+++ INFORMATION

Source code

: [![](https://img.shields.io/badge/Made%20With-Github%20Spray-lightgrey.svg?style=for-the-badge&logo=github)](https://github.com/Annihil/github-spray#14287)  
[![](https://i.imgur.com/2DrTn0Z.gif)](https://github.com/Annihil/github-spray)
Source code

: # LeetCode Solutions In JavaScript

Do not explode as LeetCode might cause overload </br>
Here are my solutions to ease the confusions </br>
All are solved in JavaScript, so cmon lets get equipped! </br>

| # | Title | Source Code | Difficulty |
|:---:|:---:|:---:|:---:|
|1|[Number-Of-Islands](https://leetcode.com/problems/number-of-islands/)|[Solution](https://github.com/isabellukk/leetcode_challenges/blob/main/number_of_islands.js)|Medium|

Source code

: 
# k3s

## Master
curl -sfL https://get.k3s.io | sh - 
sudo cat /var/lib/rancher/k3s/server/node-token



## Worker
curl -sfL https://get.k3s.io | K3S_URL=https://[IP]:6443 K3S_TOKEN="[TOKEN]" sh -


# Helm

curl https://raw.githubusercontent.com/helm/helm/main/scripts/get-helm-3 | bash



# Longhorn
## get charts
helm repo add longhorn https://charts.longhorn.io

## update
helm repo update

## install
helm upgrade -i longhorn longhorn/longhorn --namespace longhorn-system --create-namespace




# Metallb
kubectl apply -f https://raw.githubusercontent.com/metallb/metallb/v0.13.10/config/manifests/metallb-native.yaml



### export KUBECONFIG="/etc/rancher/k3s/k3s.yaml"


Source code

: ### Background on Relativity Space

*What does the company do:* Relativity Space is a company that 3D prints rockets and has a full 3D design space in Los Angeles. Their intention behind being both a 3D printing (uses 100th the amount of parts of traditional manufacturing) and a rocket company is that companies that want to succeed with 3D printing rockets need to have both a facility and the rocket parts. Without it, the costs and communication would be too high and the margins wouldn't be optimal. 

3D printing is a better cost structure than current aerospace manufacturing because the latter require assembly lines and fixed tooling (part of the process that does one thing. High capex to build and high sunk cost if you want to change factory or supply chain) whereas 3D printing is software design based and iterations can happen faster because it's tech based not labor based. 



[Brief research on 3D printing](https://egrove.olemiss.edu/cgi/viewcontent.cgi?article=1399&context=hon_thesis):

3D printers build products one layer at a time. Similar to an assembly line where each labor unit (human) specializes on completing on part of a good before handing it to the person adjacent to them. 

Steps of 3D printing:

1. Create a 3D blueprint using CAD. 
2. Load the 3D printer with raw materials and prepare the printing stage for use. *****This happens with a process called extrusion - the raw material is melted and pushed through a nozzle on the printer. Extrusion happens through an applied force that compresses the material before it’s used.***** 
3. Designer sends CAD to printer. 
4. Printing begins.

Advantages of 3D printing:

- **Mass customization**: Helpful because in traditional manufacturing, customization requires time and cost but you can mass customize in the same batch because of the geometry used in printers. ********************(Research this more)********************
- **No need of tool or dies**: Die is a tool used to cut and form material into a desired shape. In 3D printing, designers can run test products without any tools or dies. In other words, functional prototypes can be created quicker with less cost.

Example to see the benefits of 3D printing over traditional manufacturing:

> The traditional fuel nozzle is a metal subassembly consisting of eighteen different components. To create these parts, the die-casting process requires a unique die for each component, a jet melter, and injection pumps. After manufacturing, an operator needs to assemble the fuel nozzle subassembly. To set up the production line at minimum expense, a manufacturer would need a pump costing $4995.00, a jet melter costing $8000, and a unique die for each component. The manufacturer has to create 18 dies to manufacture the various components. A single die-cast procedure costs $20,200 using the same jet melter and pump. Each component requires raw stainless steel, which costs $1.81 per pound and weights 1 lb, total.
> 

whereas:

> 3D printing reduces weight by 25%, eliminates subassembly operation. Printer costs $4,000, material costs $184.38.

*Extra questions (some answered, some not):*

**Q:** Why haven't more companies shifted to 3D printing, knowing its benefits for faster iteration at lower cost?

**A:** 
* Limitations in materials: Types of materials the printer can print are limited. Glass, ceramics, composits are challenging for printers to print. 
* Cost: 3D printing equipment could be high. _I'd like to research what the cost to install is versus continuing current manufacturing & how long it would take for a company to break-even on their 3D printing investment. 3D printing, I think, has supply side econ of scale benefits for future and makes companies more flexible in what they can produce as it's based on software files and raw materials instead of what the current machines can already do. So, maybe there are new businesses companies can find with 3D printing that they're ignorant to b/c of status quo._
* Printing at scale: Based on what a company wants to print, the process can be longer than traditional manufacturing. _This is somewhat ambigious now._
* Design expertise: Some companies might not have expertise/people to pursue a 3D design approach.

++++++

§ WORK ORDER
Retype the first line of the entries and every line after it, please, through the line that contains "Do not explode". Add nothing.

§ PROBLEM SOLUTION
Source code

: [![](https://img.shields.io/badge/Made%20With-Github%20Spray-lightgrey.svg?style=for-the-badge&logo=github)](https://github.com/Annihil/github-spray#14287)  
[![](https://i.imgur.com/2DrTn0Z.gif)](https://github.com/Annihil/github-spray)
Source code

: # LeetCode Solutions In JavaScript

Do not explode as LeetCode might cause overload </br>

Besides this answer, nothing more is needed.